*** Opening Records to process ***
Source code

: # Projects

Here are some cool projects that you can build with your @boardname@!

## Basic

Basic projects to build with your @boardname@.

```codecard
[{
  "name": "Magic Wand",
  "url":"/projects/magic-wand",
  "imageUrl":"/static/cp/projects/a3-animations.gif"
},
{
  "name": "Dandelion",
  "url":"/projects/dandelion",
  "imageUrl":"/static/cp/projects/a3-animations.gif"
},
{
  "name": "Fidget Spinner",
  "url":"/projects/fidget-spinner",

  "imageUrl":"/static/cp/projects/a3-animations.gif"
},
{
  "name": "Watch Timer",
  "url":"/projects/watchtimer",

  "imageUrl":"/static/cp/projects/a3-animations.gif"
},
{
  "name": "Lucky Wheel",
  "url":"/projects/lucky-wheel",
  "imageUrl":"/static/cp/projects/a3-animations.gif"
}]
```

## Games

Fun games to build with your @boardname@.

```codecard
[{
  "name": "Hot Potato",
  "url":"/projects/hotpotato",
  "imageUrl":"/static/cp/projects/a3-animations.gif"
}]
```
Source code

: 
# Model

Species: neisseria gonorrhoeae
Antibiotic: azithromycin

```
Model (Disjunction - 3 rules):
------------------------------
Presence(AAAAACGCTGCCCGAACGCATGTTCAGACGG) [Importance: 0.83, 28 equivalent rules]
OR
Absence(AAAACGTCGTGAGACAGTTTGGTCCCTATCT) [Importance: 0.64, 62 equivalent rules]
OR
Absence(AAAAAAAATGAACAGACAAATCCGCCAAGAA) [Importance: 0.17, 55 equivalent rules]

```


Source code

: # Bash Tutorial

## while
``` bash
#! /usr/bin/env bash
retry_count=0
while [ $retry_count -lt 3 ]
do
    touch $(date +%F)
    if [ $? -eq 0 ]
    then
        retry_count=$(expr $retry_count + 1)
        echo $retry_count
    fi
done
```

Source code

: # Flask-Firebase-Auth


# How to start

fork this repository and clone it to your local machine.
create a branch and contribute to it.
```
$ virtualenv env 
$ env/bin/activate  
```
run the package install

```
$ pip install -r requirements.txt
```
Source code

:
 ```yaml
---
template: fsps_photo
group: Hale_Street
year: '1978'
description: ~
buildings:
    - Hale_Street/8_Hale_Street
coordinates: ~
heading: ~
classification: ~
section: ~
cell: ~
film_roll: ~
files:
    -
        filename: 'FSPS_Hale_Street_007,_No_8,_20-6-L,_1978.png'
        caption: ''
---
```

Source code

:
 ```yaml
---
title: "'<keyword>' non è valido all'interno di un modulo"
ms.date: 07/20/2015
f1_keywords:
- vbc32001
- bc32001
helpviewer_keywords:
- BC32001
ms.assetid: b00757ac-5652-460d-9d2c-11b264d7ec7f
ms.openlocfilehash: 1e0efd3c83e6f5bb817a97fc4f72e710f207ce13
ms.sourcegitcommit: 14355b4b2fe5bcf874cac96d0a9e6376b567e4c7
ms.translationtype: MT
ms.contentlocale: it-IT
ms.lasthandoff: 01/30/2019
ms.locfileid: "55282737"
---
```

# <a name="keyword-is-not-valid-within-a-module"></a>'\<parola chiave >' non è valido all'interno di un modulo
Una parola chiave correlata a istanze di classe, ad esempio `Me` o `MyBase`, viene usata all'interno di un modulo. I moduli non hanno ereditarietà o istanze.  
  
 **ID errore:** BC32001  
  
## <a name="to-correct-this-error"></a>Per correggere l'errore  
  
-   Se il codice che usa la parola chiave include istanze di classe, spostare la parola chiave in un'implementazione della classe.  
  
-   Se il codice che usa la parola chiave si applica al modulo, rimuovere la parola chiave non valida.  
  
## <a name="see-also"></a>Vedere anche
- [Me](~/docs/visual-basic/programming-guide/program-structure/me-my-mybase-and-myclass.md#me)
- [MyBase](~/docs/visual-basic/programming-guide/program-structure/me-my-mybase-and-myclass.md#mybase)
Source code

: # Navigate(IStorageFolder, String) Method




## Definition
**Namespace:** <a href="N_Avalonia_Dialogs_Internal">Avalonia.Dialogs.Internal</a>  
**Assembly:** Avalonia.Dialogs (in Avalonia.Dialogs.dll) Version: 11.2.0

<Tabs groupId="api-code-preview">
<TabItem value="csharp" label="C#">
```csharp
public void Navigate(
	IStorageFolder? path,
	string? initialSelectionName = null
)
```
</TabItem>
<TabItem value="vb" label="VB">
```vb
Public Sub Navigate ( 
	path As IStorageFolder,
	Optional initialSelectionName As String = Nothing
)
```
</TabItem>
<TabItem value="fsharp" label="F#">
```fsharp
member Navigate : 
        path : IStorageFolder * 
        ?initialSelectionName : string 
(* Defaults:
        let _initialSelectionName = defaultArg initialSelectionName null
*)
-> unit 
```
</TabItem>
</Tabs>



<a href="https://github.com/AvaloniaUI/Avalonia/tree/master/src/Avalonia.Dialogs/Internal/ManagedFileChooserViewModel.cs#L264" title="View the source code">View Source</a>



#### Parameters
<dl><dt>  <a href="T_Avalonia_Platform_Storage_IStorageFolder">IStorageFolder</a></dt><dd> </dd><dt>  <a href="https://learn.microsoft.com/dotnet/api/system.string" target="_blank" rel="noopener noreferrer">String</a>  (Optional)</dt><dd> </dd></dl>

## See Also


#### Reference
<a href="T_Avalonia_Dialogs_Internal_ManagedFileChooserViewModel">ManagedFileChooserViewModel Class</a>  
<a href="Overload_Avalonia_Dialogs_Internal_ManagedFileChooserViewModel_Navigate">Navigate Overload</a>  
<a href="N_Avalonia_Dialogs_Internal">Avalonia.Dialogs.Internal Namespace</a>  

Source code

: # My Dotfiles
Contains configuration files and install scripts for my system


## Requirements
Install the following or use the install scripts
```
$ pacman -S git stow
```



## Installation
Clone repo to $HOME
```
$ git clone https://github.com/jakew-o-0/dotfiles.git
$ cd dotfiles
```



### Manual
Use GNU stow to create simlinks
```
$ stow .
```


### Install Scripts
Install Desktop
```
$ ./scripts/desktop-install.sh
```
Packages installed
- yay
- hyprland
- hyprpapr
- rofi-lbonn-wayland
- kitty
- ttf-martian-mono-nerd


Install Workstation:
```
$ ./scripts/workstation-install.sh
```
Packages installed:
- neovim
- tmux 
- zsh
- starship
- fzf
*** Closing Records to process ***
Exercise aim >> Print exactly the lines above, between the one holding "# Bash Tutorial" and the one holding "un'implementazione della classe.", inclusive, and nothing besides.

Answer to this task >>
: # Bash Tutorial

## while
``` bash
#! /usr/bin/env bash
retry_count=0
while [ $retry_count -lt 3 ]
do
    touch $(date +%F)
    if [ $? -eq 0 ]
    then
        retry_count=$(expr $retry_count + 1)
        echo $retry_count
    fi
done
```

Source code

: # Flask-Firebase-Auth


# How to start

fork this repository and clone it to your local machine.
create a branch and contribute to it.
```
$ virtualenv env 
$ env/bin/activate  
```
run the package install

```
$ pip install -r requirements.txt
```
Source code

:
 ```yaml
---
template: fsps_photo
group: Hale_Street
year: '1978'
description: ~
buildings:
    - Hale_Street/8_Hale_Street
coordinates: ~
heading: ~
classification: ~
section: ~
cell: ~
film_roll: ~
files:
    -
        filename: 'FSPS_Hale_Street_007,_No_8,_20-6-L,_1978.png'
        caption: ''
---
```

Source code

:
 ```yaml
---
title: "'<keyword>' non è valido all'interno di un modulo"
ms.date: 07/20/2015
f1_keywords:
- vbc32001
- bc32001
helpviewer_keywords:
- BC32001
ms.assetid: b00757ac-5652-460d-9d2c-11b264d7ec7f
ms.openlocfilehash: 1e0efd3c83e6f5bb817a97fc4f72e710f207ce13
ms.sourcegitcommit: 14355b4b2fe5bcf874cac96d0a9e6376b567e4c7
ms.translationtype: MT
ms.contentlocale: it-IT
ms.lasthandoff: 01/30/2019
ms.locfileid: "55282737"
---
```

# <a name="keyword-is-not-valid-within-a-module"></a>'\<parola chiave >' non è valido all'interno di un modulo
Una parola chiave correlata a istanze di classe, ad esempio `Me` o `MyBase`, viene usata all'interno di un modulo. I moduli non hanno ereditarietà o istanze.  
  
 **ID errore:** BC32001  
  
## <a name="to-correct-this-error"></a>Per correggere l'errore  
  
-   Se il codice che usa la parola chiave include istanze di classe, spostare la parola chiave in un'implementazione della classe.  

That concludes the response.